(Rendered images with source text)
□ □ □ □

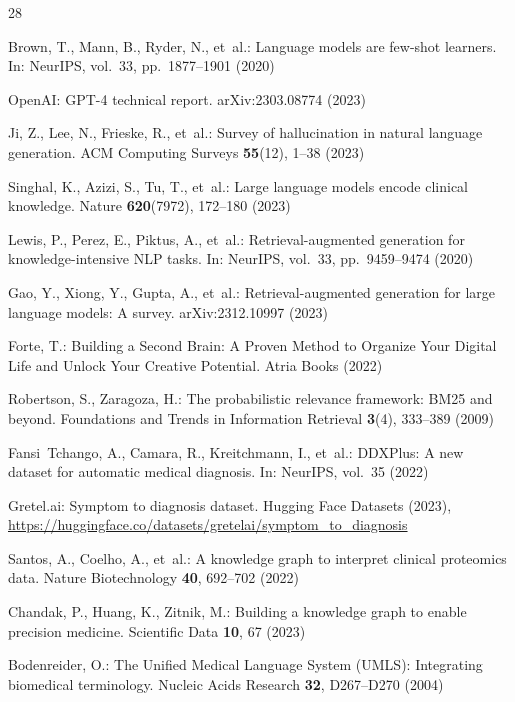 \documentclass[runningheads]{llncs}
\begin{document}
\begin{thebibliography}{28}

Brown, T., Mann, B., Ryder, N., et~al.: Language models are few-shot learners. In: NeurIPS, vol.~33, pp.~1877--1901 (2020)

OpenAI: GPT-4 technical report. arXiv:2303.08774 (2023)

Ji, Z., Lee, N., Frieske, R., et~al.: Survey of hallucination in natural language generation. ACM Computing Surveys \textbf{55}(12), 1--38 (2023)

Singhal, K., Azizi, S., Tu, T., et~al.: Large language models encode clinical knowledge. Nature \textbf{620}(7972), 172--180 (2023)

Lewis, P., Perez, E., Piktus, A., et~al.: Retrieval-augmented generation for knowledge-intensive NLP tasks. In: NeurIPS, vol.~33, pp.~9459--9474 (2020)

Gao, Y., Xiong, Y., Gupta, A., et~al.: Retrieval-augmented generation for large language models: A survey. arXiv:2312.10997 (2023)

Forte, T.: Building a Second Brain: A Proven Method to Organize Your Digital Life and Unlock Your Creative Potential. Atria Books (2022)

Robertson, S., Zaragoza, H.: The probabilistic relevance framework: BM25 and beyond. Foundations and Trends in Information Retrieval \textbf{3}(4), 333--389 (2009)

Fansi~Tchango, A., Camara, R., Kreitchmann, I., et~al.: DDXPlus: A new dataset for automatic medical diagnosis. In: NeurIPS, vol.~35 (2022)

Gretel.ai: Symptom to diagnosis dataset. Hugging Face Datasets (2023), \url{https://huggingface.co/datasets/gretelai/symptom_to_diagnosis}

Santos, A., Coelho, A., et~al.: A knowledge graph to interpret clinical proteomics data. Nature Biotechnology \textbf{40}, 692--702 (2022)

Chandak, P., Huang, K., Zitnik, M.: Building a knowledge graph to enable precision medicine. Scientific Data \textbf{10}, 67 (2023)

Bodenreider, O.: The Unified Medical Language System (UMLS): Integrating biomedical terminology. Nucleic Acids Research \textbf{32}, D267--D270 (2004)


\end{thebibliography}
\end{document}
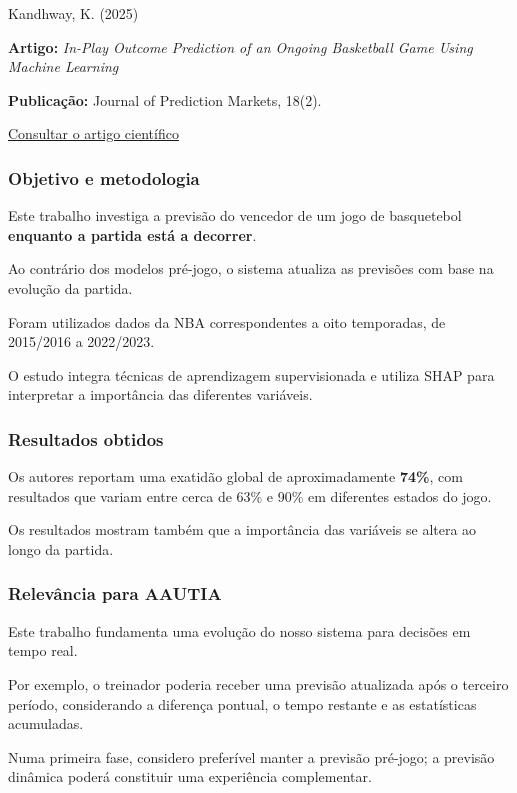Kandhway, K. (2025) \cite{kandhway2025}

\textbf{Artigo:} \emph{In-Play Outcome Prediction of an Ongoing
Basketball Game Using Machine Learning}

\textbf{Publicação:} Journal of Prediction Markets, 18(2).

\href{https://doi.org/10.5750/jpm.v18i2.2155}{Consultar o artigo
científico}

\subsubsection{Objetivo e metodologia}\label{aautia:objetivo-e-metodologia-3}

Este trabalho investiga a previsão do vencedor de um jogo de basquetebol
\textbf{enquanto a partida está a decorrer}.

Ao contrário dos modelos pré-jogo, o sistema atualiza as previsões com
base na evolução da partida.

Foram utilizados dados da NBA correspondentes a oito temporadas, de
2015/2016 a 2022/2023.

O estudo integra técnicas de aprendizagem supervisionada e utiliza SHAP
para interpretar a importância das diferentes variáveis.

\subsubsection{Resultados obtidos}\label{aautia:resultados-obtidos-1}

Os autores reportam uma exatidão global de aproximadamente
\textbf{74\%}, com resultados que variam entre cerca de 63\% e 90\% em
diferentes estados do jogo.

Os resultados mostram também que a importância das variáveis se altera
ao longo da partida.

\subsubsection{Relevância para
AAUTIA}\label{aautia:relevuxe2ncia-para-aautia-3}

Este trabalho fundamenta uma evolução do nosso sistema para decisões em
tempo real.

Por exemplo, o treinador poderia receber uma previsão atualizada após o
terceiro período, considerando a diferença pontual, o tempo restante e
as estatísticas acumuladas.

Numa primeira fase, considero preferível manter a previsão pré-jogo; a
previsão dinâmica poderá constituir uma experiência complementar.

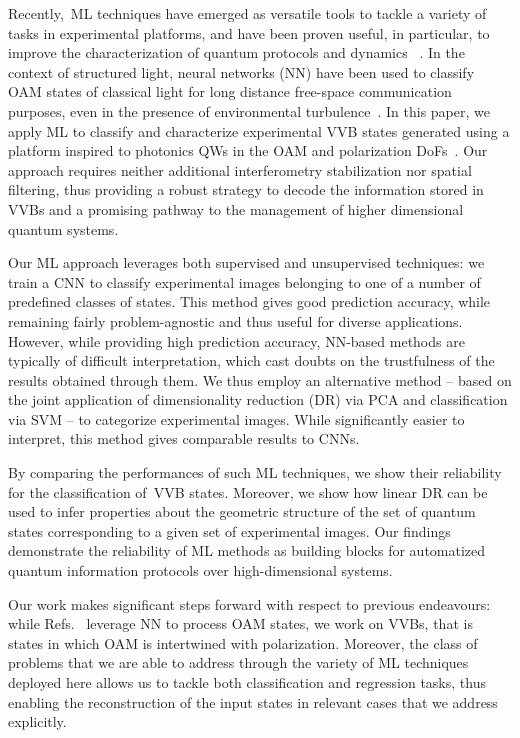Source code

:  Recently,~\ac{ML} techniques have emerged as versatile tools to tackle a variety of tasks in experimental platforms, and have been proven useful, in particular, to improve the characterization of quantum protocols and dynamics ~\cite{
 carrasquilla2019reconstructing,
 tairelly,
 agresti2019pattern,lumino2018,rocchetto2019,butler2018,fischer2006,melnikov,wangpaesani}.
In the context of structured light, %
neural networks (NN) have been used to classify \ac{OAM} states of classical light for long distance free-space communication purposes, even in the presence of environmental turbulence~\cite{krenn_2014,krenn_2016,Doster_17,
Park_18, Lohani_turbo_18, Li_18}.
In this paper, we apply \ac{ML} to classify and characterize experimental \ac{VVB} states generated using a platform inspired  to photonics \acp{QW} in the \ac{OAM} and polarization DoFs~\cite{Innocenti2017,giordani_2018}. {Our approach requires neither additional interferometry stabilization nor spatial filtering, thus providing a robust strategy to decode the information stored in \acp{VVB} and a promising pathway to the management of higher dimensional quantum systems}. 

Our \ac{ML} approach leverages both supervised and unsupervised techniques: we  train a \ac{CNN} to classify experimental images belonging to one of a number of predefined classes of states. This method gives good prediction accuracy, while remaining fairly problem-agnostic and thus useful for diverse applications. However, while providing high prediction accuracy, NN-based methods are typically of difficult interpretation, which cast doubts on the trustfulness of the results obtained through them. We thus employ an alternative method -- based on the joint application of dimensionality reduction (DR) via \ac{PCA} and classification via \ac{SVM} -- to categorize experimental images. While significantly easier to interpret, this method gives comparable results to \acp{CNN}.

By comparing the performances of such \ac{ML} techniques, we show their reliability for the classification of~\ac{VVB} states. Moreover, we show how linear DR can be used to infer properties about the geometric structure of the set of quantum states corresponding to a given set of experimental images.
Our findings demonstrate the reliability of \ac{ML} methods as building blocks for automatized quantum information protocols over high-dimensional systems. 

Our work makes significant steps forward  with respect to previous endeavours: while Refs.~\cite{krenn_2014,krenn_2016,Doster_17, Park_18, Lohani_turbo_18, Li_18} leverage NN to process OAM states, we work on VVBs, that is states in which OAM is intertwined with polarization. Moreover, the class of problems that we are able to address through the variety of ML techniques deployed here allows us to tackle both classification and regression tasks, thus enabling the reconstruction of the input states in relevant cases that we address explicitly.


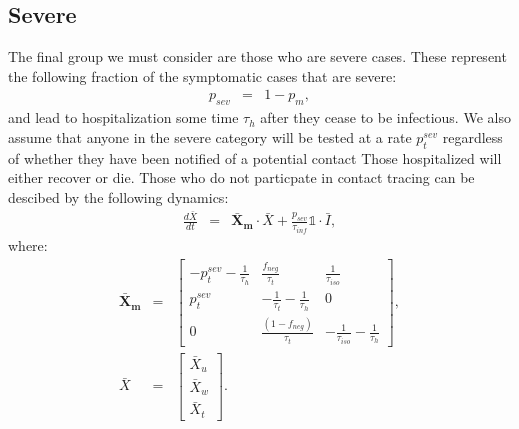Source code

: \documentclass[notitlepage, superscriptaddress]{revtex4-2}
\begin{document}
\subsection{Severe}
The final group we must consider are those who are severe cases. These represent the following fraction of the symptomatic cases that are severe:
\begin{eqnarray}
p_{sev} &=& 1 - p_{m},
\end{eqnarray}
and lead to hospitalization some time $\tau_{h}$ after they cease to be infectious. We also assume that anyone in the severe category will be tested at a rate $p^{sev}_{t}$ regardless of whether they have been notified of a potential contact Those hospitalized will either recover or die. Those who do not particpate in contact tracing can be descibed by the following dynamics:
\begin{eqnarray}
\frac{d\bar{X}}{dt} &=& \boldsymbol{\bar{X}_{m}} \cdot \bar{X} + \frac{p_{sev}}{\tau_{inf}} \mathbb{1} \cdot  \bar{I}, 
\end{eqnarray}
where:
%
\begin{eqnarray}
\boldsymbol{\bar{X}_{m}} &=&
\begin{bmatrix}
- p^{sev}_{t} -\frac{1}{\tau_{h}}  &  \frac{f_{neg}}{\tau_{t}}            & \frac{1}{\tau_{iso}} \\ 
 p^{sev}_{t}              & -\frac{1}{\tau_{t}} -\frac{1}{\tau_{h}}       & 0  \\ 
 0                  & \frac{(1- f_{neg})}{\tau_{t}}                        & -\frac{1}{\tau_{iso}} -\frac{1}{\tau_{h}}
\end{bmatrix}, \\ 
%
\bar{X} &=& 
\begin{bmatrix}
\bar{X}_{u} \\ \bar{X}_{w}\\ \bar{X}_{t}
\end{bmatrix}. \\ 
%
\end{eqnarray}
\end{document}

□ □ □ □

Without the pictures, extract every entry verbatim.

* _Answer to this problem_:
 \documentclass[runningheads]{llncs}
\begin{document}
\begin{thebibliography}{28}

Brown, T., Mann, B., Ryder, N., et~al.: Language models are few-shot learners. In: NeurIPS, vol.~33, pp.~1877--1901 (2020)

OpenAI: GPT-4 technical report. arXiv:2303.08774 (2023)

Ji, Z., Lee, N., Frieske, R., et~al.: Survey of hallucination in natural language generation. ACM Computing Surveys \textbf{55}(12), 1--38 (2023)

Singhal, K., Azizi, S., Tu, T., et~al.: Large language models encode clinical knowledge. Nature \textbf{620}(7972), 172--180 (2023)

Lewis, P., Perez, E., Piktus, A., et~al.: Retrieval-augmented generation for knowledge-intensive NLP tasks. In: NeurIPS, vol.~33, pp.~9459--9474 (2020)

Gao, Y., Xiong, Y., Gupta, A., et~al.: Retrieval-augmented generation for large language models: A survey. arXiv:2312.10997 (2023)

Forte, T.: Building a Second Brain: A Proven Method to Organize Your Digital Life and Unlock Your Creative Potential. Atria Books (2022)

Robertson, S., Zaragoza, H.: The probabilistic relevance framework: BM25 and beyond. Foundations and Trends in Information Retrieval \textbf{3}(4), 333--389 (2009)

Fansi~Tchango, A., Camara, R., Kreitchmann, I., et~al.: DDXPlus: A new dataset for automatic medical diagnosis. In: NeurIPS, vol.~35 (2022)

Gretel.ai: Symptom to diagnosis dataset. Hugging Face Datasets (2023), \url{https://huggingface.co/datasets/gretelai/symptom_to_diagnosis}

Santos, A., Coelho, A., et~al.: A knowledge graph to interpret clinical proteomics data. Nature Biotechnology \textbf{40}, 692--702 (2022)

Chandak, P., Huang, K., Zitnik, M.: Building a knowledge graph to enable precision medicine. Scientific Data \textbf{10}, 67 (2023)

Bodenreider, O.: The Unified Medical Language System (UMLS): Integrating biomedical terminology. Nucleic Acids Research \textbf{32}, D267--D270 (2004)


\end{thebibliography}
\end{document}
Kandhway, K. (2025) \cite{kandhway2025}

\textbf{Artigo:} \emph{In-Play Outcome Prediction of an Ongoing
Basketball Game Using Machine Learning}

\textbf{Publicação:} Journal of Prediction Markets, 18(2).

\href{https://doi.org/10.5750/jpm.v18i2.2155}{Consultar o artigo
científico}

\subsubsection{Objetivo e metodologia}\label{aautia:objetivo-e-metodologia-3}

Este trabalho investiga a previsão do vencedor de um jogo de basquetebol
\textbf{enquanto a partida está a decorrer}.

Ao contrário dos modelos pré-jogo, o sistema atualiza as previsões com
base na evolução da partida.

Foram utilizados dados da NBA correspondentes a oito temporadas, de
2015/2016 a 2022/2023.

O estudo integra técnicas de aprendizagem supervisionada e utiliza SHAP
para interpretar a importância das diferentes variáveis.

\subsubsection{Resultados obtidos}\label{aautia:resultados-obtidos-1}

Os autores reportam uma exatidão global de aproximadamente
\textbf{74\%}, com resultados que variam entre cerca de 63\% e 90\% em
diferentes estados do jogo.

Os resultados mostram também que a importância das variáveis se altera
ao longo da partida.

\subsubsection{Relevância para
AAUTIA}\label{aautia:relevuxe2ncia-para-aautia-3}

Este trabalho fundamenta uma evolução do nosso sistema para decisões em
tempo real.

Por exemplo, o treinador poderia receber uma previsão atualizada após o
terceiro período, considerando a diferença pontual, o tempo restante e
as estatísticas acumuladas.

Numa primeira fase, considero preferível manter a previsão pré-jogo; a
previsão dinâmica poderá constituir uma experiência complementar.

Source code

:  Recently,~\ac{ML} techniques have emerged as versatile tools to tackle a variety of tasks in experimental platforms, and have been proven useful, in particular, to improve the characterization of quantum protocols and dynamics ~\cite{
 carrasquilla2019reconstructing,
 tairelly,
 agresti2019pattern,lumino2018,rocchetto2019,butler2018,fischer2006,melnikov,wangpaesani}.
In the context of structured light, %
neural networks (NN) have been used to classify \ac{OAM} states of classical light for long distance free-space communication purposes, even in the presence of environmental turbulence~\cite{krenn_2014,krenn_2016,Doster_17,
Park_18, Lohani_turbo_18, Li_18}.
In this paper, we apply \ac{ML} to classify and characterize experimental \ac{VVB} states generated using a platform inspired  to photonics \acp{QW} in the \ac{OAM} and polarization DoFs~\cite{Innocenti2017,giordani_2018}. {Our approach requires neither additional interferometry stabilization nor spatial filtering, thus providing a robust strategy to decode the information stored in \acp{VVB} and a promising pathway to the management of higher dimensional quantum systems}. 

Our \ac{ML} approach leverages both supervised and unsupervised techniques: we  train a \ac{CNN} to classify experimental images belonging to one of a number of predefined classes of states. This method gives good prediction accuracy, while remaining fairly problem-agnostic and thus useful for diverse applications. However, while providing high prediction accuracy, NN-based methods are typically of difficult interpretation, which cast doubts on the trustfulness of the results obtained through them. We thus employ an alternative method -- based on the joint application of dimensionality reduction (DR) via \ac{PCA} and classification via \ac{SVM} -- to categorize experimental images. While significantly easier to interpret, this method gives comparable results to \acp{CNN}.

By comparing the performances of such \ac{ML} techniques, we show their reliability for the classification of~\ac{VVB} states. Moreover, we show how linear DR can be used to infer properties about the geometric structure of the set of quantum states corresponding to a given set of experimental images.
Our findings demonstrate the reliability of \ac{ML} methods as building blocks for automatized quantum information protocols over high-dimensional systems. 

Our work makes significant steps forward  with respect to previous endeavours: while Refs.~\cite{krenn_2014,krenn_2016,Doster_17, Park_18, Lohani_turbo_18, Li_18} leverage NN to process OAM states, we work on VVBs, that is states in which OAM is intertwined with polarization. Moreover, the class of problems that we are able to address through the variety of ML techniques deployed here allows us to tackle both classification and regression tasks, thus enabling the reconstruction of the input states in relevant cases that we address explicitly.


Source code

: \documentclass[notitlepage, superscriptaddress]{revtex4-2}
\begin{document}
\subsection{Severe}
The final group we must consider are those who are severe cases. These represent the following fraction of the symptomatic cases that are severe:
\begin{eqnarray}
p_{sev} &=& 1 - p_{m},
\end{eqnarray}
and lead to hospitalization some time $\tau_{h}$ after they cease to be infectious. We also assume that anyone in the severe category will be tested at a rate $p^{sev}_{t}$ regardless of whether they have been notified of a potential contact Those hospitalized will either recover or die. Those who do not particpate in contact tracing can be descibed by the following dynamics:
\begin{eqnarray}
\frac{d\bar{X}}{dt} &=& \boldsymbol{\bar{X}_{m}} \cdot \bar{X} + \frac{p_{sev}}{\tau_{inf}} \mathbb{1} \cdot  \bar{I}, 
\end{eqnarray}
where:
%
\begin{eqnarray}
\boldsymbol{\bar{X}_{m}} &=&
\begin{bmatrix}
- p^{sev}_{t} -\frac{1}{\tau_{h}}  &  \frac{f_{neg}}{\tau_{t}}            & \frac{1}{\tau_{iso}} \\ 
 p^{sev}_{t}              & -\frac{1}{\tau_{t}} -\frac{1}{\tau_{h}}       & 0  \\ 
 0                  & \frac{(1- f_{neg})}{\tau_{t}}                        & -\frac{1}{\tau_{iso}} -\frac{1}{\tau_{h}}
\end{bmatrix}, \\ 
%
\bar{X} &=& 
\begin{bmatrix}
\bar{X}_{u} \\ \bar{X}_{w}\\ \bar{X}_{t}
\end{bmatrix}. \\ 
%
\end{eqnarray}
\end{document}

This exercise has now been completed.